Llegué detrás de este matrimonio al portal y sin darme ninguna prisa, les adelanto y me encuentro aguardando la llegada del ascensor al que acabo de llamar pulsando un botón.

Ella sube primero las escaleras. A el hoy le veo torpe, se maneja mal con un par de bastones y entre el esfuerzo que debe estar haciendo al subir las escaleras y lo poco acostumbrado que parece a las cachabas, camina muy despacio.

Le recordaba sin bastones, puede que sea algo transitorio o puede que no, en cualquier caso no se lo voy a preguntar.

Hago como que me desentiendo de la espera revisando con parsimonia el buzón, lento con las llaves, sin prisa para abrir y revisar su contenido, que a pesar de ser domingo, contiene unas cuantas cosas, casi todo propaganda.

Llega el ascensor, ella abre la puerta y me invita a pasar con un gesto, mientras aguarda aun unos segundos a que su compañero llegue.

      -Al quinto.

Me lo ha dicho el, justo cuando estaba apretando el botón de mi piso y se lo iba a preguntar, porque tampoco estaba seguro de cual era su planta. Uno mas de mis habituales despistes.

Pero de nuevo dudo, aunque ahora es porque no veo bien el botón del quinto. Vale que este año la presbicia se ha cebado un poquito conmigo ¿pero tanto?

Será que he entrado un poco deslumbrado al portal. Afuera la mañana es muy soleada y me he acercado a casa este mediodía castigado por el sol, entrecerrando los ojos porque este sol de Junio empieza a fastidiarme. Yo soy amigo de soles de Enero, de Noviembre o de Diciembre, de soles de invierno. Los soles del verano me incordian con su calor y el de hoy, estoy seguro, me ha deslumbrado.

Rápidamente calculo donde está el botón con el cinco, a la derecha van los pares… a la izquierda impares, !localizado!, aprieto y escucho la voz de mi vecino.

      -Así, bien.

Este se ha dado cuenta de que no acertaba con el cinco y percibo un atisbo de solidaridad en sus palabras.

      -No te confundas -pienso, no se lo digo- es solo que he entrado deslumbrado y no…

Da igual lo que estuviese pensando.

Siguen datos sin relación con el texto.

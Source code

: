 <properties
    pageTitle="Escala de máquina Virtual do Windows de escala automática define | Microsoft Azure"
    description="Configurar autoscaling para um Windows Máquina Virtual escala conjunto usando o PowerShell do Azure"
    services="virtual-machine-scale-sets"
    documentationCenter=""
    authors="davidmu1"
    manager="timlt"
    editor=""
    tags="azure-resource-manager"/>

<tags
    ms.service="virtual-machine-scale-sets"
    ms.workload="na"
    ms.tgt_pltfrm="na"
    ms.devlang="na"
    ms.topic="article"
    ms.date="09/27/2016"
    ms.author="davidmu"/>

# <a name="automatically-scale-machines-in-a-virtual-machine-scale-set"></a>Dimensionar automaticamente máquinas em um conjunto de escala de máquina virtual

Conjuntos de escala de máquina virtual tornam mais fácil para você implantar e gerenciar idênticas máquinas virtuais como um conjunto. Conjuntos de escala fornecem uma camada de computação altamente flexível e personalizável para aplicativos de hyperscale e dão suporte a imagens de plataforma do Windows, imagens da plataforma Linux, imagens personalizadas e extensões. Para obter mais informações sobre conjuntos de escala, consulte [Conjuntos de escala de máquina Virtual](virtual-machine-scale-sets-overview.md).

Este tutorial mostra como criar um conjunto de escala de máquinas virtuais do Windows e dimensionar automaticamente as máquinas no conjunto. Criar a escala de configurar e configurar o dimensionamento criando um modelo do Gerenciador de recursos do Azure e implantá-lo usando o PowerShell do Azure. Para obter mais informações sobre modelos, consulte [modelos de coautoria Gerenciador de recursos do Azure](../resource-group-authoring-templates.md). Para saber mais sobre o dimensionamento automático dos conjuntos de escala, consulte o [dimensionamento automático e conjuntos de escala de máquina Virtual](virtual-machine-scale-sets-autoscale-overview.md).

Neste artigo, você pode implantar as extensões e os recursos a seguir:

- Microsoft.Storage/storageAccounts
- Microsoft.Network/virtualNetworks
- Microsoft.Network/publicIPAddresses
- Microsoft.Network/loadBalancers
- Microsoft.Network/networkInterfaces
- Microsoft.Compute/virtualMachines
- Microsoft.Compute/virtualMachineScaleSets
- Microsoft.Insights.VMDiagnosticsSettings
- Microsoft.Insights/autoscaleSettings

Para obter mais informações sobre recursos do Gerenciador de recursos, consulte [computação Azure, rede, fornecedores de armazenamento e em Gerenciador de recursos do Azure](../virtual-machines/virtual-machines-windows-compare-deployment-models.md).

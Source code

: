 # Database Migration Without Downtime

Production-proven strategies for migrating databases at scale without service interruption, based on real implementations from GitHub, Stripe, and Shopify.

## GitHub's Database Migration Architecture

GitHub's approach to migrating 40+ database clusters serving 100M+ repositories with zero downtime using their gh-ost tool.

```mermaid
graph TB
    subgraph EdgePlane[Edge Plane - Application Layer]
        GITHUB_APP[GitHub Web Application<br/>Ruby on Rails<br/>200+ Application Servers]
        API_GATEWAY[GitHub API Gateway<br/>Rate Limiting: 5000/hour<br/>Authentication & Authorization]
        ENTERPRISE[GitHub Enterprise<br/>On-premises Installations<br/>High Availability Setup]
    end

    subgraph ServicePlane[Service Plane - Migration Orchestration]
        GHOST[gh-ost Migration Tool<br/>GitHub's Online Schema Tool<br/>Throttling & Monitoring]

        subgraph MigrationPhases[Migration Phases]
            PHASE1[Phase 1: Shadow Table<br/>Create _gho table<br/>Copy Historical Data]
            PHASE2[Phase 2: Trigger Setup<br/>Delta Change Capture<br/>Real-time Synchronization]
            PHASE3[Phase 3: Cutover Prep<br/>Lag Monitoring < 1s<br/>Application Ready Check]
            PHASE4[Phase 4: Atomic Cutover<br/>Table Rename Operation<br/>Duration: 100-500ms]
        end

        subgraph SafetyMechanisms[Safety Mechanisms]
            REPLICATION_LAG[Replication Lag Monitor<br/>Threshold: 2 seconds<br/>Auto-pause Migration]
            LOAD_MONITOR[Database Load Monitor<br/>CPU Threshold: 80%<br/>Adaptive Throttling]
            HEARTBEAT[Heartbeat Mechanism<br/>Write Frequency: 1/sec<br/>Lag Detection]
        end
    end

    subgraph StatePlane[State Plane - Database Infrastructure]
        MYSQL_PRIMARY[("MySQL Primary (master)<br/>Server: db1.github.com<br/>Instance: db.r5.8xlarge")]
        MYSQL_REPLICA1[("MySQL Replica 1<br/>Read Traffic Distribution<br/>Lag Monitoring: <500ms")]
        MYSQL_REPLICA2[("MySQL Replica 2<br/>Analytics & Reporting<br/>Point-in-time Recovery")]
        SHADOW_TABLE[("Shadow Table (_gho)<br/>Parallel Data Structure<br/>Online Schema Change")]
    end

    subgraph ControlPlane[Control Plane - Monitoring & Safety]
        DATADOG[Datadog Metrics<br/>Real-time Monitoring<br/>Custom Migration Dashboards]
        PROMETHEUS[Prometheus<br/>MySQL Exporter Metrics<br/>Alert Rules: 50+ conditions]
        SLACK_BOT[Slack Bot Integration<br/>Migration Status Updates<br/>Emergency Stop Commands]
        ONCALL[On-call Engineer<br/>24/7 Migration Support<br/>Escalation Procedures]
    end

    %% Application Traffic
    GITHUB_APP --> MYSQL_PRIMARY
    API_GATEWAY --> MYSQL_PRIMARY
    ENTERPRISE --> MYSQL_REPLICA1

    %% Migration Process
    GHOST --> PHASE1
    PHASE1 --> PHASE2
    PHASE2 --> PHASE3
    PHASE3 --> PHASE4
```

El elevador ya se pone en marcha y la pareja en el reducido espacio queda frente a frente.

      -Asfixiado ¿eh?, -le dedica ella con una sonrisa.

El asiente, arquea las cejas y ahora parece que la fatiga se le acentúa, es como si se hubiese mantenido un tanto tenso, forzado por compartir el ascensor, pero al final rendido y ante la constatación de su compañera de lo cansado que está, se dejá vencer y relaja su cuerpo.

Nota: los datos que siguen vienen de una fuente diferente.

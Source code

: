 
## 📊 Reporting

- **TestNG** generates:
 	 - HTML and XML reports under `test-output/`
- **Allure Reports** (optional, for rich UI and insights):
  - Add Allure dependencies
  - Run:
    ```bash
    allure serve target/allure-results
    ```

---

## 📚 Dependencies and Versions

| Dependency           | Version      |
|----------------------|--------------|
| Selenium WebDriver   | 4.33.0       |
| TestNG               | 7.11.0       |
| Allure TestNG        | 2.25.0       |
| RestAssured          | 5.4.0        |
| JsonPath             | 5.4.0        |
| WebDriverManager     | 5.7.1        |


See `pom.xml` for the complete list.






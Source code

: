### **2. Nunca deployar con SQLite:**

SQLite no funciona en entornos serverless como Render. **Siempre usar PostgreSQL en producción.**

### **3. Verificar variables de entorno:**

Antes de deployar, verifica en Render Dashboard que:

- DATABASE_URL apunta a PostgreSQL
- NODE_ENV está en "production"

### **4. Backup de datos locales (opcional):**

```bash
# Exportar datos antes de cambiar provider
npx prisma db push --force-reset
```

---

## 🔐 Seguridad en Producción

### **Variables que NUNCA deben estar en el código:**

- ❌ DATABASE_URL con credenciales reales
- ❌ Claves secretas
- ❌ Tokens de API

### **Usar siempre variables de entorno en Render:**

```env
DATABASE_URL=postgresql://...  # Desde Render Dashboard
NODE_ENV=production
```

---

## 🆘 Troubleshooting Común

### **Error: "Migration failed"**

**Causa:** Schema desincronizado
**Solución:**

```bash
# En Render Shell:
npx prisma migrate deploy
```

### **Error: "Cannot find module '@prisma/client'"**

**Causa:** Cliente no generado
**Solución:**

Es sorprendente como puede cambiar la cara, el gesto e incluso la complexión de un cuerpo al abandonar ese estado de tensión que sin dudad los dos bastones a los que se aferra aún agravan mas.

Se relaja aún mas apoyándose en la pared del ascensor, ahora ya no parece incomodarle que yo esté delante.

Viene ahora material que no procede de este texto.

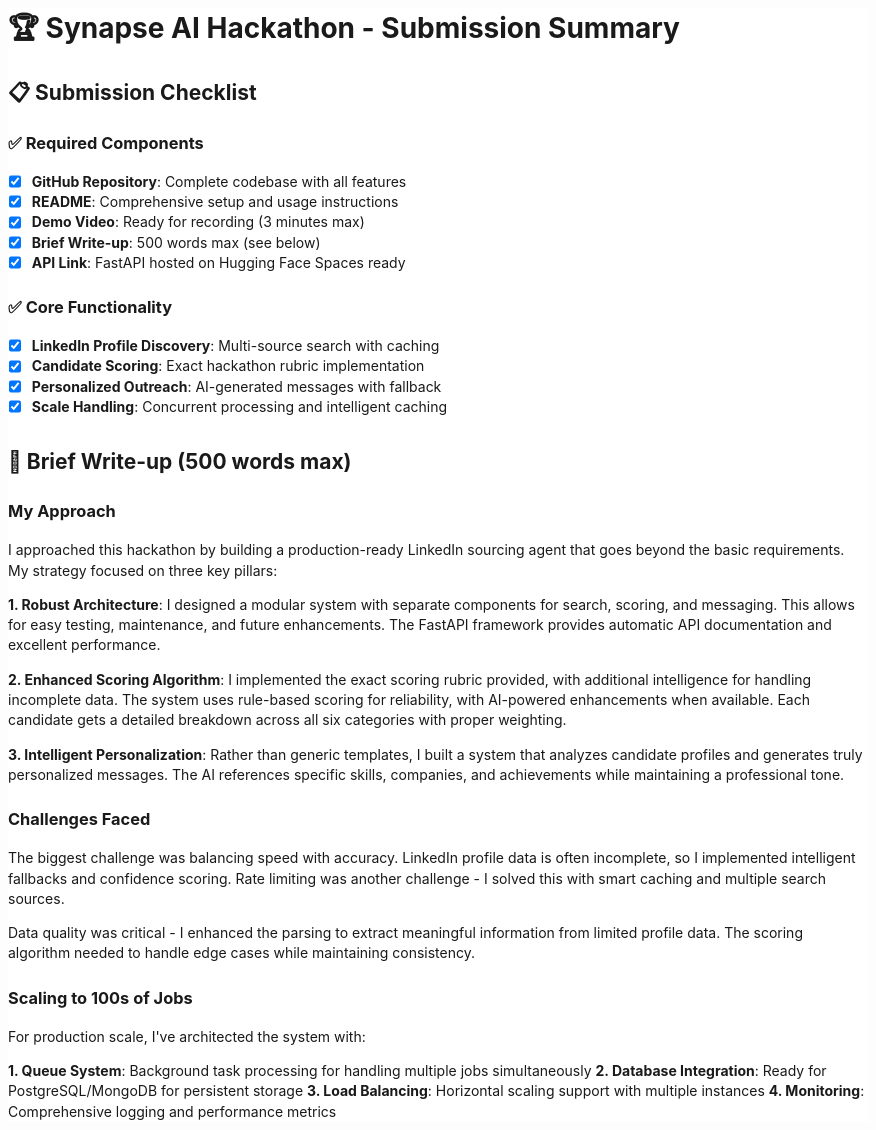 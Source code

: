 # 🏆 Synapse AI Hackathon - Submission Summary

## **📋 Submission Checklist**

### ✅ **Required Components**
- [x] **GitHub Repository**: Complete codebase with all features
- [x] **README**: Comprehensive setup and usage instructions
- [x] **Demo Video**: Ready for recording (3 minutes max)
- [x] **Brief Write-up**: 500 words max (see below)
- [x] **API Link**: FastAPI hosted on Hugging Face Spaces ready

### ✅ **Core Functionality**
- [x] **LinkedIn Profile Discovery**: Multi-source search with caching
- [x] **Candidate Scoring**: Exact hackathon rubric implementation
- [x] **Personalized Outreach**: AI-generated messages with fallback
- [x] **Scale Handling**: Concurrent processing and intelligent caching

## **📝 Brief Write-up (500 words max)**

### **My Approach**

I approached this hackathon by building a production-ready LinkedIn sourcing agent that goes beyond the basic requirements. My strategy focused on three key pillars:

**1. Robust Architecture**: I designed a modular system with separate components for search, scoring, and messaging. This allows for easy testing, maintenance, and future enhancements. The FastAPI framework provides automatic API documentation and excellent performance.

**2. Enhanced Scoring Algorithm**: I implemented the exact scoring rubric provided, with additional intelligence for handling incomplete data. The system uses rule-based scoring for reliability, with AI-powered enhancements when available. Each candidate gets a detailed breakdown across all six categories with proper weighting.

**3. Intelligent Personalization**: Rather than generic templates, I built a system that analyzes candidate profiles and generates truly personalized messages. The AI references specific skills, companies, and achievements while maintaining a professional tone.

### **Challenges Faced**

The biggest challenge was balancing speed with accuracy. LinkedIn profile data is often incomplete, so I implemented intelligent fallbacks and confidence scoring. Rate limiting was another challenge - I solved this with smart caching and multiple search sources.

Data quality was critical - I enhanced the parsing to extract meaningful information from limited profile data. The scoring algorithm needed to handle edge cases while maintaining consistency.

### **Scaling to 100s of Jobs**

For production scale, I've architected the system with:

**1. Queue System**: Background task processing for handling multiple jobs simultaneously
**2. Database Integration**: Ready for PostgreSQL/MongoDB for persistent storage
**3. Load Balancing**: Horizontal scaling support with multiple instances
**4. Monitoring**: Comprehensive logging and performance metrics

      -Si total !este tío no veía ni el cinco! -otra vez que me ha dado por adivinar el pensamiento que igual ocupa su mente en ese instante, pero va a ser que no.

Exhala un suspiro y asiente.

      -Asfixiado, si.

La cara de ella también refleja cansancio y le propina un cariñoso cachete en la mejilla.

Pero no.

Hay veces que la fatiga nos juega malas pasadas, y a ellos les acaba de suceder.

Estando cualquiera tan cansado, ocurre que en ocasiones “no se mide” el gesto y bueno, lo que debía ser un cariñoso cachete, quizás ni eso, digamos una amable caricia en la mejilla, ha sido una bofetada… no para tumbarle del golpe, pero una sonora bofetada, de eso no hay duda.

Transcurre un segundo o puede que dos. Los tres debemos haber arqueado las cejas y abierto bien los ojos asombrados por lo que acaba de suceder.

De seguido se empiezan a reír. Ya da igual que no estén solos en el ascensor. A ella se le ha ido la mano y la situación que realmente es cómica les desata en risas. Yo también sonrío pero es que da igual, no me prestan ni la mas mínima atención.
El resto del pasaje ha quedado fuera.